The normal distribution is a probability distribution over all the real numbers. It is described by a mean and a variance. The mean is the expected value of this distribution, and the variance tells us how much we can expect samples to deviate from the mean. If the variance is very high, then you’re going to see values that are both much smaller than the mean and much larger than the mean. If the variance is small, then the samples will be very close to the mean. If the variance goes close to zero, all samples will be almost exactly at the mean.
The dirichlet distribution is a probability distribution as well - but it is not sampling from the space of real numbers. Instead it is sampling over a probability simplex.
And what is a probability simplex? It’s a bunch of numbers that add up to 1. For example:
(0.6, 0.4)
(0.1, 0.1, 0.8)
(0.05, 0.2, 0.15, 0.1, 0.3, 0.2)
(0.1, 0.1, 0.8)
(0.05, 0.2, 0.15, 0.1, 0.3, 0.2)
These numbers represent probabilities over K distinct categories. In the above examples, K is 2, 3, and 6 respectively. That’s why they are also called categorical distributions.
When we are dealing with categorical distributions and we have some uncertainty over what that distribution is, simplest way to represent that uncertainty as a probability distribution is the Dirichlet.
A K-dimentional Dirichlet distribution has K parameters. These parameters can be any positive number. For example, a 4-dimentional Dirichlet may look like this:
(23, 6, 32, 39)
In the normal case, the mean and the variance tell us what kind of samples to expect. What do the above parameters tell us? Note that these 4 parameters can be normalized (divided by their sum) to form a probability distribution times a normalization constant:
100 * (0.23, 0.06, 0.32, 0.39)
The probabilities that come out of it (23%, 6%, 32%, 39%) just happen to be the mean value of the Dirichlet! So, all samples from it will center around that simplex. The normalization constant - 100 in this case - isn’t the variance but it’s related. The higher it is, the closer samples will be to the mean. 100 is a fairly high weight, so most samples from this distribution will be close to (23%, 6%, 32%, 39%).

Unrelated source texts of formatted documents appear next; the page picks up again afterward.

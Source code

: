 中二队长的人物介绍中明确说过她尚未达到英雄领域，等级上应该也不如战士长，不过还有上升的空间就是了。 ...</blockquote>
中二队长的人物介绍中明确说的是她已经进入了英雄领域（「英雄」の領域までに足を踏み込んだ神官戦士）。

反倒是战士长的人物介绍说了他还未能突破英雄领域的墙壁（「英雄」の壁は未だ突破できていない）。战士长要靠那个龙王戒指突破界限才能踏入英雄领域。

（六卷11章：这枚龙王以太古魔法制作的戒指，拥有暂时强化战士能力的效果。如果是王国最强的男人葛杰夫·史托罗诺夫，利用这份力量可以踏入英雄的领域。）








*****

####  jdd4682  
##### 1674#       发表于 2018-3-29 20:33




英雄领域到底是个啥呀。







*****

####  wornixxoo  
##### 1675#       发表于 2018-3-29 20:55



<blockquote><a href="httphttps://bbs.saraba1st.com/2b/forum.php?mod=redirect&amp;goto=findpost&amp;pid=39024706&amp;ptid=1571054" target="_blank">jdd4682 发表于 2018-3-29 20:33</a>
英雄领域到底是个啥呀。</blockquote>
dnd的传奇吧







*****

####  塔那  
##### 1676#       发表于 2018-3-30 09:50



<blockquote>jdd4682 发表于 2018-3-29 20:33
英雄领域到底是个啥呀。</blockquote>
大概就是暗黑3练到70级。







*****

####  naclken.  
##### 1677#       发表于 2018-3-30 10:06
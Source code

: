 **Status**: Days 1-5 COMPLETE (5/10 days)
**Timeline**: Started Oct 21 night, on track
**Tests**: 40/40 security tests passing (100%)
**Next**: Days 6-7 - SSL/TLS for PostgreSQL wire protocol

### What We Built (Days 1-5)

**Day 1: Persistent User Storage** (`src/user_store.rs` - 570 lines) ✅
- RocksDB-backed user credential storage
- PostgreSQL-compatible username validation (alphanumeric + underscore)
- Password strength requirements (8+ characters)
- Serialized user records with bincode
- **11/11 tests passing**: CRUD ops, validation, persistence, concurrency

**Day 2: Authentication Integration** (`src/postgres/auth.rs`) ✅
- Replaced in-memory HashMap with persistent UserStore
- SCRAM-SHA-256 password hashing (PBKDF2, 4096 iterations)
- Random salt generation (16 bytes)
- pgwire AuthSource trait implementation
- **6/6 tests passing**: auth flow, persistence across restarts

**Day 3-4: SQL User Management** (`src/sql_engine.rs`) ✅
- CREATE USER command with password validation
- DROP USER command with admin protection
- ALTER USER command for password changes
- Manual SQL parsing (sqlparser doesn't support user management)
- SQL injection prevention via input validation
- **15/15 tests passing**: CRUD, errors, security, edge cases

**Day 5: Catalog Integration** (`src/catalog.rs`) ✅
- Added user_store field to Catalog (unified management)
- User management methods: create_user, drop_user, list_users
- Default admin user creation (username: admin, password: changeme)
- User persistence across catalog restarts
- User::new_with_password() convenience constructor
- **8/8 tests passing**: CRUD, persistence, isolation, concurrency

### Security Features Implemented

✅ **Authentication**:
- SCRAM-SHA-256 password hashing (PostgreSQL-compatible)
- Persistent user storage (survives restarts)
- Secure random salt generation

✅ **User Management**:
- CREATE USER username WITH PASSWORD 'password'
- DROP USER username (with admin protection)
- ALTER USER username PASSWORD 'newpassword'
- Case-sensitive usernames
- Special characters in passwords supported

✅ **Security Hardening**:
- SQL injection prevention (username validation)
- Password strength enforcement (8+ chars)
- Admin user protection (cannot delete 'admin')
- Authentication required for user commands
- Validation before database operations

When the normalization constant gets very low (close the zero) the variance gets higher and higher. The furthest you can get from a point in the simplex is usually in one of the corners, for example (0, 0, 1, 0). When the normalization constant gets low, not only do we expect to be far away from the mean. We actually expect to flip to one of the corners of the simplex with probabilities as described by the mean.